--- START ---

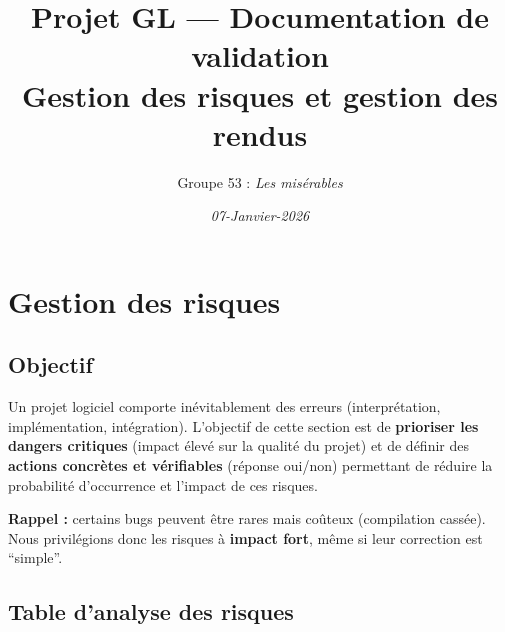 \documentclass[11pt,a4paper]{article}
\title{Projet GL --- Documentation de validation\\
Gestion des risques et gestion des rendus}
\author{Groupe 53 : \textit{Les misérables}}
\date{\textit{07-Janvier-2026}}
\begin{document}
\maketitle

\section{Gestion des risques}

\subsection{Objectif}
Un projet logiciel comporte inévitablement des erreurs (interprétation, implémentation, intégration).
L'objectif de cette section est de \textbf{prioriser les dangers critiques} (impact élevé sur la qualité du
projet) et de définir des \textbf{actions concrètes et vérifiables} (réponse oui/non) permettant de réduire
la probabilité d'occurrence et l'impact de ces risques.

\vspace{0.3em}
\noindent \textbf{Rappel :} certains bugs peuvent être rares mais coûteux (compilation cassée).
Nous privilégions donc les risques à \textbf{impact fort}, même si leur correction est ``simple''.

\subsection{Table d'analyse des risques}

\renewcommand\theadalign{tl}
\renewcommand\cellalign{tl}
\end{document}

--- END ---

→ Brief:
Only a word-for-word repetition of the lines from the one containing "coûteux (compilation cassée)." to the final line of the data above counts as the answer.

→ Exercise solution:
\noindent \textbf{Rappel :} certains bugs peuvent être rares mais coûteux (compilation cassée).
Nous privilégions donc les risques à \textbf{impact fort}, même si leur correction est ``simple''.

\subsection{Table d'analyse des risques}

\renewcommand\theadalign{tl}
\renewcommand\cellalign{tl}
\end{document}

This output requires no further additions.